Spring 2026 Commentary
Market Recap
For the quarter, U.S. stocks fell with the S&P 500 declining –4.3%. International stocks also sank, with the MSCI EAFE sliding –1.2%. Bonds also dipped slightly, with the Bloomberg Barclays Aggregate Bond Index losing –0.1%.
Outlook
The market began the year on positive footing with the S&P 500 rising 1.5% in January. The market stalled in February as tensions began to build between to the U.S. and Iran, with the large cap index falling –0.8% for the month. The market turned sharply negative in March with the abrupt and largely unexpected attack of Iran by the U.S. The sudden military attack caused the S&P 500 to fall by almost 10% from its all‐time high, registered earlier this year. A late rally in the final days of the month brought the March decline to –5.0%. For the quarter, the index fell a total of ‐4.3%. International stocks followed suit, declining ‐1.2% for the quarter, after being up as much as 10% earlier in the year.

*This graph is not intended to recommend any investment or investment activity.
The attack of Iran has not only caused financial markets to decline, it has caused oil prices to spike by more than 80% as WTI Crude Oil rose from about $57 per barrel at the beginning of the year to about $105 per barrel at the end of the quarter. This increase is a result of Iran retaliating to U.S. aggressions by threatening to attack cargo ships traveling through the Strait of Hormuz. This has effectively shut down all traffic through this strategic waterway, cutting off the flow of most of the energy supplies coming out of the Persian Gulf. Strategists are hopeful the conflict will end soon, and oil prices will decline. But the longer the Strait of Hormuz is closed, the more damage there will be to the global economy.
The global energy shock, along with the President’s tariffs imposed on our global trade partners have reignited concerns about inflation. Although the Supreme Court struck down much of President Trump’s “liberation day” tariffs, he has levied new tariffs under different temporary actions. As the chart below shows, the average tariff rate now stands at around 12%, down from the 30% peak a year ago, but still far higher than the pre “liberation day” level of about 4%, and the highest average rate since the 1940’s. As of the last reading in February, inflation was about 2.4%, this is expected to rise in the coming months as higher energy prices work their way through the economy. In the short‐term, inflation is expected to rise. In the longer‐term, strategists are hopeful inflation will drift back down to about 2%.

*Source: JPMorgan. This graph is not intended to recommend any investment or investment activity.
The bond market has also responded to the energy shock with interest rates climbing and bond prices dropping. The yield for the benchmark 10‐year U.S. Treasury has climbed to 4.4% after reaching a low of 4.0% for the year in February.
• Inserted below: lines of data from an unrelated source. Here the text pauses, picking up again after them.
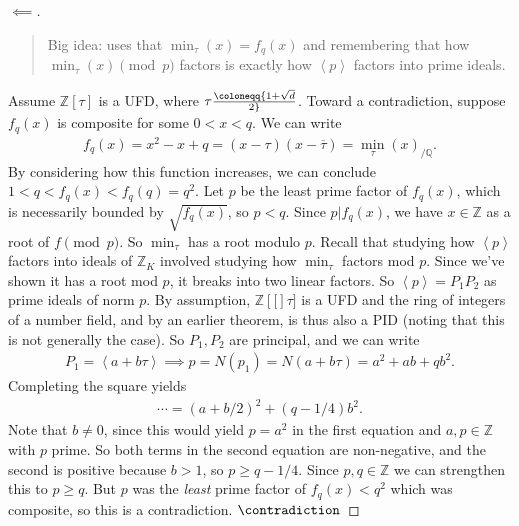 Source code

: \begin{proof}[$\impliedby$]

\begin{quote}
Big idea: uses that \(\min_\tau(x) = f_q(x)\) and remembering that how
\(\min_\tau(x) \pmod p\) factors is exactly how
\(\left\langle{ p }\right\rangle\) factors into prime ideals.
\end{quote}

Assume \(\mathbb{Z}\left[ { \tau } \right]\) is a UFD, where
\(\tau\coloneqq{1 + \sqrt{d} \over 2 }\). Toward a contradiction,
suppose \(f_q(x)\) is composite for some \(0<x<q\). We can write
\begin{align*}
f_q(x) = x^2 - x + q = (x - \tau)( x - {\overline{{ \tau}}} ) = \min_{ \tau}(x)_{/{\mathbb{Q}}}
.\end{align*}
By considering how this function increases, we can conclude
\(1<q<f_q(x) < f_q(q) = q^2\). Let \(p\) be the least prime factor of
\(f_q(x)\), which is necessarily bounded by \(\sqrt{ f_q(x) }\), so
\(p<q\). Since \(p\mathrel{\Big|}f_q(x)\), we have \(x\in {\mathbb{Z}}\)
as a root of \(f\pmod p\). So \(\min_\tau\) has a root modulo \(p\).
Recall that studying how \(\left\langle{ p }\right\rangle\) factors into
ideals of \({\mathbb{Z}}_K\) involved studying how \(\min_\tau\) factors
mod \(p\). Since we've shown it has a root mod \(p\), it breaks into two
linear factors. So \(\left\langle{ p }\right\rangle = P_1 P_2\) as prime
ideals of norm \(p\). By assumption,
\(\mathbb{Z}\left[ {[} \right]\tau]\) is a UFD and the ring of integers
of a number field, and by an earlier theorem, is thus also a PID (noting
that this is not generally the case). So \(P_1, P_2\) are principal, and
we can write
\begin{align*}
P_1 = \left\langle{ a + b \tau }\right\rangle\implies p = N(p_1) = N( a + b \tau) = a^2 + ab + qb^2
.\end{align*}
Completing the square yields
\begin{align*}
\cdots = (a + b/2)^2 + (q-1/4)b^2
.\end{align*}
Note that \(b\neq 0\), since this would yield \(p = a^2\) in the first
equation and \(a, p \in {\mathbb{Z}}\) with \(p\) prime. So both terms
in the second equation are non-negative, and the second is positive
because \(b>1\), so \(p \geq q- 1/4\). Since \(p, q\in {\mathbb{Z}}\) we
can strengthen this to \(p \geq q\). But \(p\) was the \emph{least}
prime factor of \(f_q(x) < q^2\) which was composite, so this is a
contradiction. \(\contradiction\)

\end{proof}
At the beginning of the year, the Federal Reserve was expected to lower interest rates 2‐3 times this year. Now they are expected to hold off on making any rate cuts until after the conflict in Iran has stabilized.
A silver lining for diversified investors during the quarter was a notable change in the market’s leadership. For the past three years, the market has been dominated by a small handful of technology stocks dubbed the “magnificent 7.” For the first quarter of this year, the “mag 7” stocks fell an average of –11%. Meanwhile other, long‐neglected areas of the market, such as value and small‐cap stocks rose with the Russell 1000 Value Index returning 2.1% and the Russell 2000 Index returning 0.9%
Despite many sources of concern and volatility, the market has only suffered modest declines so far. The economy and investor sentiment has remained remarkably resilient in the face of uncertainty about trade policy, war with Iran, and a multitude of policy changes. The hope among investors is that the conflict with Iran will be short‐lived, and that once the situation has stabilized, the market and economy can continue on an upward path.